A method for producing an integrated instrument panel for use in a vehicle comprises the steps of forming a light weight non-ferrous metal alloy instrument panel support having a passenger compartment side and an engine side, and applying a fascia member to the passenger compartment side of the light weight non-ferrous metal alloy casting. The forming step and the applying of the fascia member need not be carried out by the same manufacturer or even closely together in time. Thus the present invention also includes the method of producing an integrated instrument panels for use in a vehicle comprising the steps of selecting a light weigh non-ferrous metal alloy instrument panel support having a passenger compartment side and an engine side, and applying a fascia member to the passenger compartment side of the light weight non-ferrous metal alloy casting.

In a first embodiment, the method of applying a fascia member further comprises the steps of attaching a cushioning means to the light weight non-ferrous metal alloy instrument panel support at selected positions and to a skin member at selected positions such that the skin member and cushioning means overlay selected portions of the light weight non-ferrous metal alloy instrument panel support.

BRIEF DESCRIPTION OF THE DRAWINGS

Figure 1 is a line drawing of a partial section of a vehicle showing the relative positions of an A-pillar, the engine compartment, the passenger compartment and the instrument panel;

Figure 2 is an exploded view of a typical prior art instrument panel assembly; Figure 3 is an exploded view of an instrument panel assembly constructed with an integrated instrument panel according to a preferred embodiment of the present invention;

Figure 4 is a perspective view of an integrated instrument panel partially cut away to show detail of underlying structures.

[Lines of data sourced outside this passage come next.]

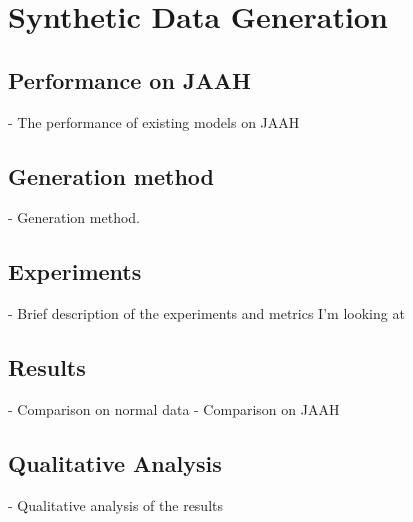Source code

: \chapter{Synthetic Data Generation}
\label{chap:synthetic_data}


\section{Performance on JAAH}
- The performance of existing models on JAAH

\section{Generation method} 
- Generation method. 

\section{Experiments}
- Brief description of the experiments and metrics I'm looking at

\section{Results}
- Comparison on normal data
- Comparison on JAAH

\section{Qualitative Analysis}
- Qualitative analysis of the results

Figure 5 is a sectional view taken along line 5-5 of a portion of the integrated instrument panel of Figure 4;

Figure 6 is a sectional view analogous to the sectional view of Figure 5 but depicting an alternative embodiment of the present invention.

DETAILED DESCRIPTION

Figure 1 is a simplified sectional representation of the front end of an automobile 1 to provide a basic reference demonstrating the position of the instrument panel 2 relative to the vehicle. The bumper 3 is located at the extreme front of the vehicle 1. Behind the bumper 3 is the engine 4 contained within an engine compartment. The rear of the engine compartment is separated from the vehicle passenger compartment 5 by a dash panel 6, a structure also commonly referred to as the fire wall. The major structural supporting elements near the front of the vehicle frame are the A- Pillars, one of which is shown in Figure 1 by reference numeral 7. The instrument panel 2 protrudes into the vehicle passenger compartment 5 to provide the occupants with easy access to the vehicle instrumentation. The structures of particular interest in the present invention are those which occupy the positions rearward of the engine 4 compartment.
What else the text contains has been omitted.